[Stored data]
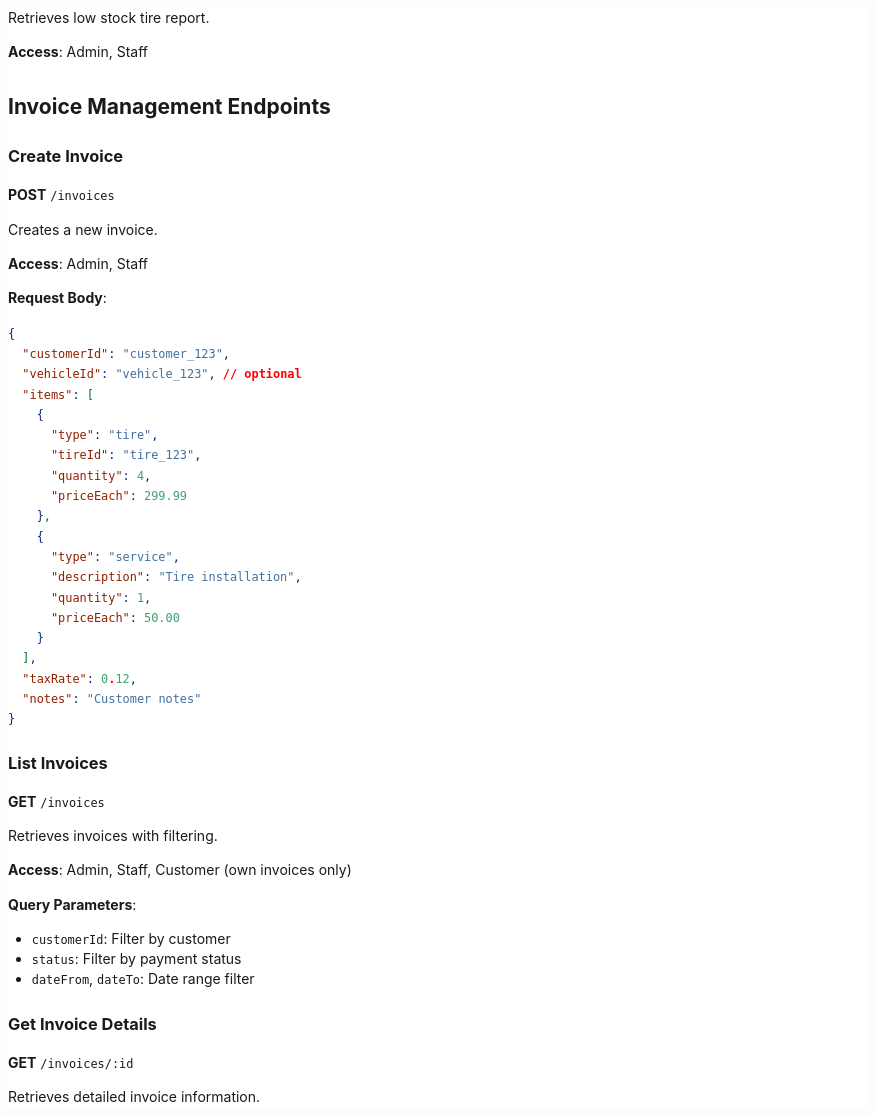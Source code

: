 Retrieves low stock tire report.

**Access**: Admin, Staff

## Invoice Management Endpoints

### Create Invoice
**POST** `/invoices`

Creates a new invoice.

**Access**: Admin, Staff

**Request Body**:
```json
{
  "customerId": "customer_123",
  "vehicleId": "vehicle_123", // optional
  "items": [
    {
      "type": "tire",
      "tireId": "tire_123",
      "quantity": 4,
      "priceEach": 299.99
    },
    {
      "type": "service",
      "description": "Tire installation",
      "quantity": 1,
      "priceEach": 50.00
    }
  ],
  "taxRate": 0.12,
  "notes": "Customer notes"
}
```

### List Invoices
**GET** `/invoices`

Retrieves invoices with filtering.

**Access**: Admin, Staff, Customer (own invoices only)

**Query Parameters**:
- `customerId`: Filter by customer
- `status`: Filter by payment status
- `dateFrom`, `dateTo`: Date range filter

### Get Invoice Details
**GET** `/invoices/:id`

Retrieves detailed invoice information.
---
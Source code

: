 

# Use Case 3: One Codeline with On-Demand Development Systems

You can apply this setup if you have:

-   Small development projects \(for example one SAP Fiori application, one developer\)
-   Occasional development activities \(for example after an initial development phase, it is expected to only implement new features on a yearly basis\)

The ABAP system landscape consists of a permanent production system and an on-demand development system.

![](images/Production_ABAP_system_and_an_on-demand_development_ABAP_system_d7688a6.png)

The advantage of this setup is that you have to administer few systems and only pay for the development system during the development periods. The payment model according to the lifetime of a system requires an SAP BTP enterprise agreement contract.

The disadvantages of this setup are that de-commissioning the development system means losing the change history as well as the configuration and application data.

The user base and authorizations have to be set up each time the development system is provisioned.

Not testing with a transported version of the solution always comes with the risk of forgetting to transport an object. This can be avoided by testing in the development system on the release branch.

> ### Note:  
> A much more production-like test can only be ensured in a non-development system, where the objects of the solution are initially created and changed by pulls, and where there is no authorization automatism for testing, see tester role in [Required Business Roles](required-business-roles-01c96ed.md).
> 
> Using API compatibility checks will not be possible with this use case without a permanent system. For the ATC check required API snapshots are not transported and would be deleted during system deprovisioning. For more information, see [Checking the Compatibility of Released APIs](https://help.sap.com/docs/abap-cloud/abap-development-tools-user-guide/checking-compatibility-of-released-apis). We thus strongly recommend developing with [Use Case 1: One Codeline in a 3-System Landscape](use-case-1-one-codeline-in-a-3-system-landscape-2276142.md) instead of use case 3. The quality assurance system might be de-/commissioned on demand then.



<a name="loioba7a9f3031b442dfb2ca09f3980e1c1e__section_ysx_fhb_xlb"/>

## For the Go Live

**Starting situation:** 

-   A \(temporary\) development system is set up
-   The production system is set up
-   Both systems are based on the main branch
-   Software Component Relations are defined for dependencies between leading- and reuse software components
--
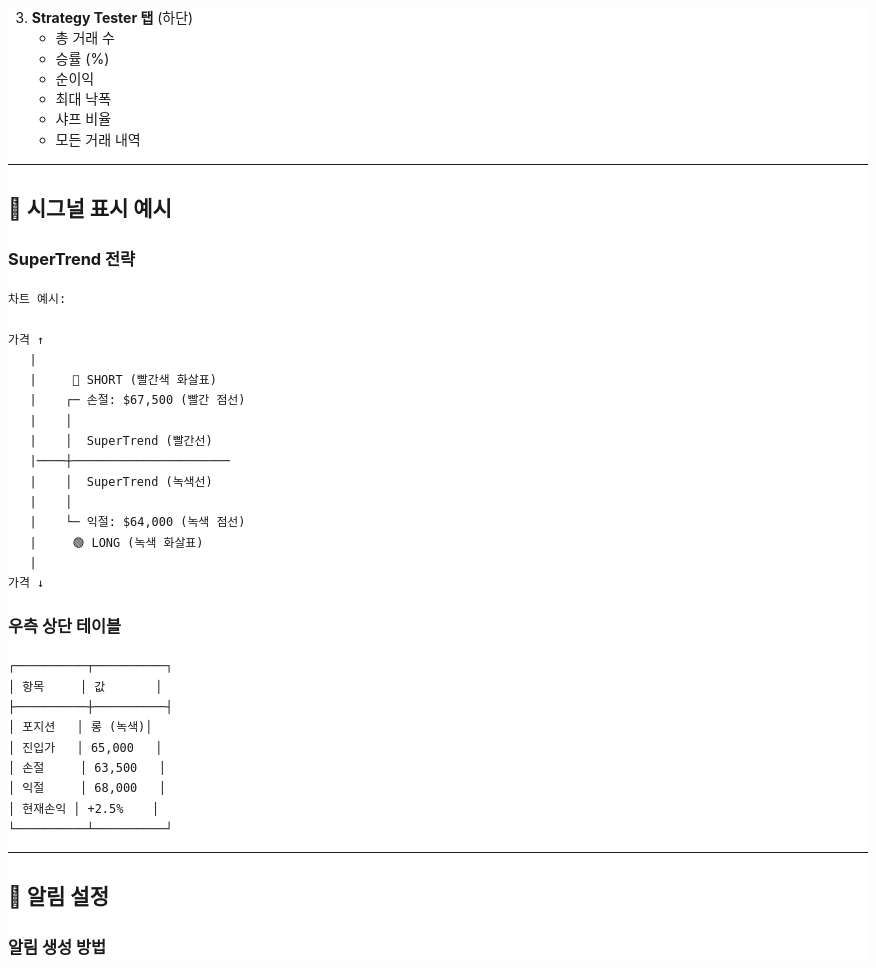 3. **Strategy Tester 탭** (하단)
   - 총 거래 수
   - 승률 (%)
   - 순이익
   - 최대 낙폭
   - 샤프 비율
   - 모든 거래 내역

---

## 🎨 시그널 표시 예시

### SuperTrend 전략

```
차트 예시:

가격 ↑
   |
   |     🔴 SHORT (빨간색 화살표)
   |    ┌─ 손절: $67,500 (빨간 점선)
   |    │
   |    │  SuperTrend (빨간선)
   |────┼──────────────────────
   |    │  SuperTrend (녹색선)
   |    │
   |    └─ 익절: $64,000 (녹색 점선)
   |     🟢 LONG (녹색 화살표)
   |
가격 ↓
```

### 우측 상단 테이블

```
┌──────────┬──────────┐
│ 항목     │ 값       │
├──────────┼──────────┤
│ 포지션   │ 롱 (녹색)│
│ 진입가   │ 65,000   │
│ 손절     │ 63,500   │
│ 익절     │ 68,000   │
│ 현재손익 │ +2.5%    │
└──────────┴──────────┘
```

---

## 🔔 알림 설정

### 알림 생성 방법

REQUIRED WORK: Please copy each line of the entries in which the word "setup" shows up.

EXERCISE ANSWER:
You can apply this setup if you have:
The advantage of this setup is that you have to administer few systems and only pay for the development system during the development periods. The payment model according to the lifetime of a system requires an SAP BTP enterprise agreement contract.
The disadvantages of this setup are that de-commissioning the development system means losing the change history as well as the configuration and application data.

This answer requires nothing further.